Dear Security community,
Im facing a really strange issue with srx1500 cluster: it seems that both node lost communication between each other and traffic stopped being processed. Currently all the services like ipsec vpn and bgp connections are down.After checking i noticed that the received probe on node0 (the primary) is always 0 and the fabric link fab0 is physically up but its showing on the monitor status down.I even disabled the fabric link monitoring by"
set chassis cluster no-fabric-monitoring" and then rebooted node0 but still the same issue. i forced the failover between nodes many times, i rebooted both nodes several times but still the same behaviour. Please find below all the information regarding the cluster:
Software version:JUNOS Software Release [15.1X49-D180.2]

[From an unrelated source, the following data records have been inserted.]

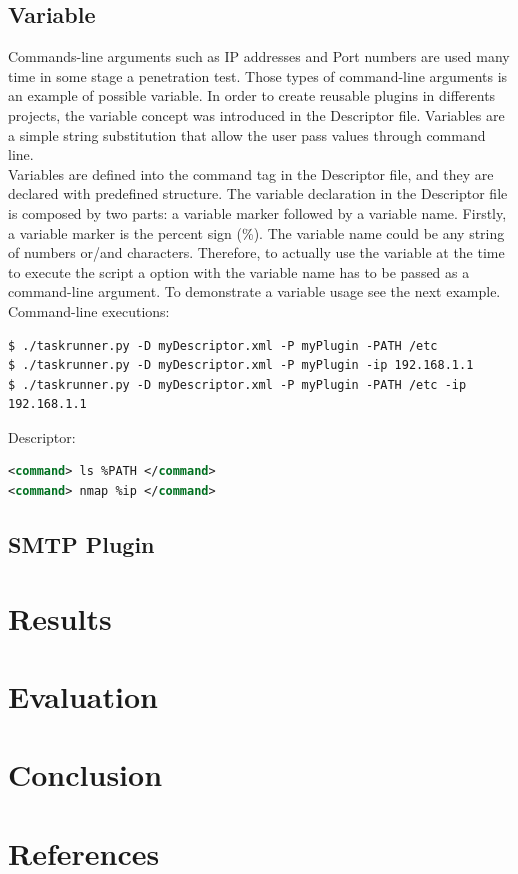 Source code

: \documentclass[a4paper, 12pt]{article}
\begin{document}
\subsection{Variable}

	Commands-line arguments such as IP addresses and Port numbers are used many time in some stage a penetration test. Those types of command-line
arguments is an example of possible variable. In order to create reusable plugins in differents projects, the variable concept was introduced in the
Descriptor file. Variables are a simple string substitution that allow the user pass values through command line.\\

	Variables are defined into the command tag in the Descriptor file, and they are declared with predefined structure. The variable declaration in the
Descriptor file is composed by two parts: a variable marker followed by a variable name. Firstly, a variable marker is the percent sign (\%). The variable
name could be any string of numbers or/and characters. Therefore, to actually use the variable at the time to execute the script a option with the
variable name has to be passed as a command-line argument. To demonstrate a variable usage see the next example.\\

\noindent
Command-line executions:
\begin{lstlisting}
$ ./taskrunner.py -D myDescriptor.xml -P myPlugin -PATH /etc
$ ./taskrunner.py -D myDescriptor.xml -P myPlugin -ip 192.168.1.1
$ ./taskrunner.py -D myDescriptor.xml -P myPlugin -PATH /etc -ip 192.168.1.1 
\end{lstlisting}

\noindent
Descriptor:
\begin{lstlisting}[language=xml]
<command> ls %PATH </command>
<command> nmap %ip </command>
\end{lstlisting}

\subsection{SMTP Plugin}

\section{Results}

\section{Evaluation}

\section{Conclusion}



\newpage

\section*{References}
\end{document}
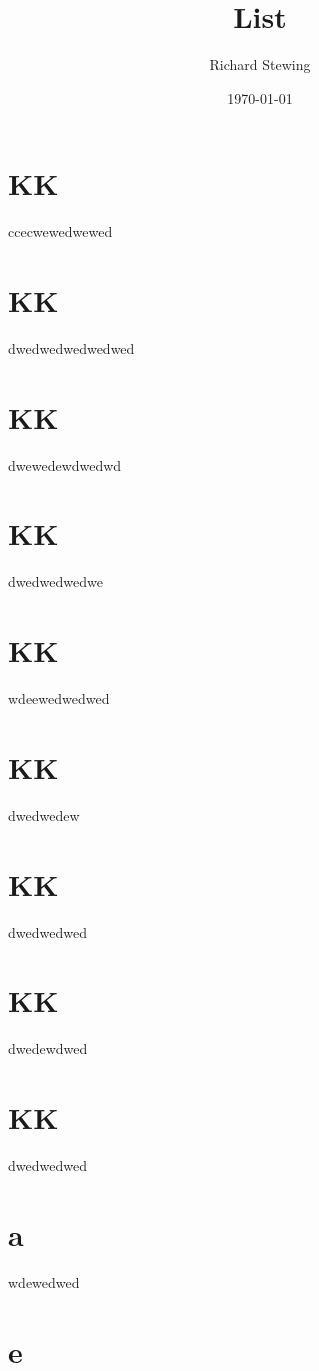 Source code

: \documentclass[a4paper]{article}
\author{Richard Stewing}
\date{\today}
\title{List}
\begin{document}
\maketitle
\tableofcontents

\pagestyle{fancy}
\fancyhf{}




\section{KK}
\label{sec:org16925d9}
ccecwewedwewed
\section{KK}
\label{sec:org839a660}
dwedwedwedwedwed
\section{KK}
\label{sec:org78add84}
dwewedewdwedwd
\section{KK}
\label{sec:orgfce75b9}
dwedwedwedwe
\section{KK}
\label{sec:orgaf4f63e}
wdeewedwedwed
\section{KK}
\label{sec:org9c63290}
dwedwedew
\section{KK}
\label{sec:org627f00d}
dwedwedwed
\section{KK}
\label{sec:orgfab77b8}
dwedewdwed
\section{KK}
\label{sec:orga4a76d9}
dwedwedwed
\section{a}
\label{sec:orgd015543}
wdewedwed
\section{e}
\label{sec:orgd732df6}
\end{document}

cluster configuration( i deactivated the monitoring for now to troubleshoot further):
@sn-dx-node0> show configuration chassis cluster
no-fabric-monitoring;
reth-count 128;
redundancy-group 0 {
node 0 priority 100;
node 1 priority 1;
}
redundancy-group 1 {
node 0 priority 100;
node 1 priority 1;
inactive: interface-monitor {
xe-0/0/16 weight 255;
xe-7/0/16 weight 255;
}
}
redundancy-group 2 {
node 0 priority 100;
node 1 priority 1;
inactive: interface-monitor {
ge-0/0/12 weight 255;
ge-7/0/12 weight 255;
}
}
cluster status:
Cluster ID: 1
Node Priority Status Preempt Manual Monitor-failures
Redundancy group: 0 , Failover count: 1
node0 255 primary no yes None
node1 1 secondary no yes None
Redundancy group: 1 , Failover count: 1
node0 255 primary no yes HW
node1 1 secondary no yes None
Redundancy group: 2 , Failover count: 1
node0 255 primary no yes HW
node1 1 secondary no yes None
Cluster statistics:
{primary:node0}
@sn-dx-node0> show chassis cluster statistics
Control link statistics:
Control link 0:
Heartbeat packets sent: 70200
Heartbeat packets received: 70207
Heartbeat packet errors: 0
Fabric link statistics:
Child link 0
Probes sent: 159815
Probes received: 0
Child link 1
Probes sent: 0
Probes received: 0
Cluster interface
msaidani@sn-dx-node0> show chassis cluster interfaces
Control link status: Up
Control interfaces:
Index Interface Monitored-Status Internal-SA Security
0 em0 Up Disabled Disabled
Fabric link status: Down
Fabric interfaces:
Name Child-interface Status Security
(Physical/Monitored)
fab0 ge-0/0/11 Up / Down Disabled
fab0
fab1 ge-7/0/11 Up / Up Disabled
fab1
Redundant-ethernet Information:
Name Status Redundancy-group
reth0 Down Not configured
reth1 Up 1
reth2 Down 2
interface ge-0/0/11 status:
msaidani@sn-dx-node0> show interfaces ge-0/0/11
Physical interface: ge-0/0/11, Enabled, Physical link is Up
Interface index: 323, SNMP ifIndex: 523
Link-level type: 64, MTU: 9014, LAN-PHY mode, Link-mode: Full-duplex,
Speed: 1000mbps, BPDU Error: None, MAC-REWRITE Error: None,
Loopback: Disabled, Source filtering: Disabled, Flow control: Enabled,
Auto-negotiation: Enabled, Remote fault: Online
Device flags : Present Running
Interface flags: SNMP-Traps Internal: 0x4000
Link flags : None
CoS queues : 8 supported, 8 maximum usable queues
Current address: c0:bf:a7:a5:30:30, Hardware address: c0:bf:a7:a5:2f:0b
Last flapped : 2022-01-15 20:06:49 UTC (19:34:08 ago)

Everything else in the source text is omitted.